Wednesday, January 21, 2026

Is the Search for Meaning Meaningless?

"When man first developed the ability to reason, he walked down to the river and killed himself."

It weird what you remember from your time reading, and what you don't.

I remember that quote from several years ago. 

I have no idea what the context was, or who said it, but it stuck with me.

There are a lot of things that "stuck with me" over my years of reading, but a lot more that didn't.


Like a lot of men throughout history, I have spent a lot of time thinking about the meaning of life. I have read a lot on the subject. But nothing has ever satisfied that curiosity. 

Sure, I remember some quotes here and there. But, I wonder if anyone ever actually read a philosophical book on "the meaning of life" and discovered the answer they were seeking.

There are so many books that people read, then recommend. Books like Frankl's "Man's Search for Meaning," come to mind.
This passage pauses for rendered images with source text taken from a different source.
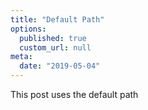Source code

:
```yaml
---
title: "Default Path"
options: 
  published: true
  custom_url: null
meta:
  date: "2019-05-04"
---
```


This post uses the default path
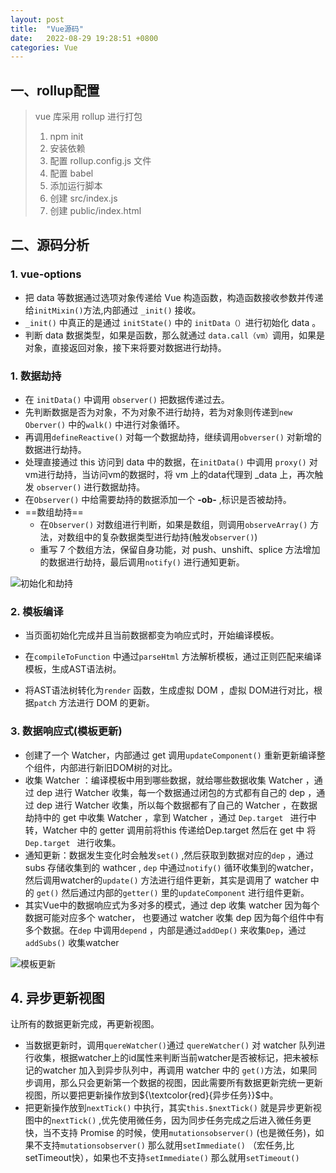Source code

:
 ```yaml
---
layout: post
title:  "Vue源码"
date:   2022-08-29 19:28:51 +0800
categories: Vue
---
```


## 一、rollup配置

> vue 库采用 rollup 进行打包
>
> 1. npm init
> 2. 安装依赖
> 3. 配置 rollup.config.js 文件
> 4. 配置 babel
> 5. 添加运行脚本
> 6. 创建 src/index.js
> 7. 创建 public/index.html 

## 二、源码分析

###  1. vue-options

+ 把 data 等数据通过选项对象传递给 Vue 构造函数，构造函数接收参数并传递给`initMixin()`方法,内部通过 `_init()` 接收。
+  `_init()` 中真正的是通过 `initState()` 中的 `initData（）`进行初始化 data 。
+ 判断 data 数据类型，如果是函数，那么就通过 `data.call（vm）`调用，如果是对象，直接返回对象，接下来将要对数据进行劫持。

### 1. 数据劫持

+ 在 `initData()` 中调用 `observer()` 把数据传递过去。
+ 先判断数据是否为对象，不为对象不进行劫持，若为对象则传递到`new Oberver()` 中的`walk()` 中进行对象循环。
+ 再调用`defineReactive()` 对每一个数据劫持，继续调用`obverser()` 对新增的数据进行劫持。
+ 处理直接通过 this 访问到 data 中的数据，在`initData()` 中调用 `proxy()` 对vm进行劫持，当访问vm的数据时，将 vm 上的data代理到 _data 上，再次触发 `observer()` 进行数据劫持。
+ 在`Observer()` 中给需要劫持的数据添加一个 **-ob-** ,标识是否被劫持。 
+ ==数组劫持== 
  + 在`Observer()` 对数组进行判断，如果是数组，则调用`observeArray()` 方法，对数组中的复杂数据类型进行劫持(触发`observer()`) 
  + 重写 7 个数组方法，保留自身功能，对 push、unshift、splice 方法增加的数据进行劫持，最后调用`notify()` 进行通知更新。


![初始化和劫持](https://cdn.jsdelivr.net/gh/TCIano/blog_img/importcdn.png)

### 2. 模板编译

+ 当页面初始化完成并且当前数据都变为响应式时，开始编译模板。

+ 在`compileToFunction` 中通过`parseHtml` 方法解析模板，通过正则匹配来编译模板，生成AST语法树。
+ 将AST语法树转化为`render` 函数，生成虚拟 DOM ，虚拟 DOM进行对比，根据`patch` 方法进行 DOM 的更新。

### 3. 数据响应式(模板更新)

+ 创建了一个 Watcher，内部通过 get 调用`updateComponent()` 重新更新编译整个组件，内部进行新旧DOM树的对比。
+ 收集 Watcher ：编译模板中用到哪些数据，就给哪些数据收集 Watcher ，通过 dep 进行 Watcher 收集，每一个数据通过闭包的方式都有自己的 dep ，通过  dep 进行 Watcher 收集，所以每个数据都有了自己的 Watcher ，在数据劫持中的 get 中收集 Watcher ，拿到 Watcher ，通过 `Dep.target ` 进行中转，Watcher 中的 getter 调用前将this 传递给Dep.target 然后在 get 中 将`Dep.target ` 进行收集。
+ 通知更新：数据发生变化时会触发`set()` ,然后获取到数据对应的`dep` ，通过 subs 存储收集到的 wathcer , `dep` 中通过`notify()` 循环收集到的watcher，然后调用watcher的`update()` 方法进行组件更新，其实是调用了 watcher 中的 `get()` 然后通过内部的`getter()` 里的`updateComponent` 进行组件更新。
+ 其实Vue中的数据响应式为多对多的模式，通过 dep 收集 watcher 因为每个数据可能对应多个 watcher， 也要通过 watcher 收集 dep 因为每个组件中有多个数据。在`dep` 中调用`depend` ，内部是通过`addDep()` 来收集`Dep`，通过`addSubs()` 收集watcher

![模板更新](https://cdn.jsdelivr.net/gh/TCIano/blog_img/%E6%BA%90%E7%A0%81%E6%95%B0%E6%8D%AE%E5%93%8D%E5%BA%94%E5%BC%8F.png)

## 4. 异步更新视图

让所有的数据更新完成，再更新视图。

+ 当数据更新时，调用`quereWatcher()`通过 `quereWatcher()` 对 watcher 队列进行收集，根据watcher上的id属性来判断当前watcher是否被标记，把未被标记的watcher 加入到异步队列中，再调用 watcher 中的 `get()`方法，如果同步调用，那么只会更新第一个数据的视图，因此需要所有数据更新完统一更新视图，所以要把更新操作放到${\textcolor{red}{异步任务}}$中。
+ 把更新操作放到`nextTick()` 中执行，其实`this.$nextTick()` 就是异步更新视图中的`nextTick()` ,优先使用微任务，因为同步任务完成之后进入微任务更快，当不支持 Promise 的时候，使用`mutationsobserver()` (也是微任务)，如果不支持`mutationsobserver()` 那么就用`setImmediate()` （宏任务,比setTimeout快），如果也不支持`setImmediate()` 那么就用`setTimeout()`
I read the book. I think I might have even read it twice, because it is a book that comes up in recommendation lists perpetually. Aside from the suffering he describes (I wonder if the narrative plays into the popularity of the book), nothing about that book is memorable for me. 

"There is but one truly serious philosophical problem, and that is suicide."

I remember this quote from when I was reading Camus. It was his way of asking man's most important question: is life worth living?

Camus concluded that struggle itself providing the meaning to live. That we should accept that life is meaningless and revolt against it.

So our meaning becomes: struggle until you die.

Maybe that's the kind of meaning you're looking for, but it doesn't provide the meaning I'm looking for. 

"Life swings like a pendulum backward and forward between pain and boredom."

Schopenhauer believed life didn't have any meaning. He believed the idea of "meaning" was just a way to mask the will, which was the essence of reality. 

We are either stuck in the pains of desire, or the inevitable boredom after the fulfillment of those desires. 

Once we get what we want, we want something else. 

As a Christian, I find meaning in the belief that God created me. Not just my body, but my consciousness and spirit. Unlike The Atheist, I find the idea that the order of the universe is some kind of random chance to be beyond absurd.

For a Christian, meaning is to be known by God.

If God chose to have grace upon you before the beginning of time, would we suffer from an existential crisis?

Perhaps God creates the desire for meaning within his elect as a way of calling his sheep.

John 10:27 My sheep hear my voice, and I know them, and they follow me.

Meaning could be an illusion of the will, as Schopenhauer says. 

Maybe it's revolting against the meaningless of life by embracing the struggle, as Camus said.

Or our desire for meaning could be God's way of calling his sheep.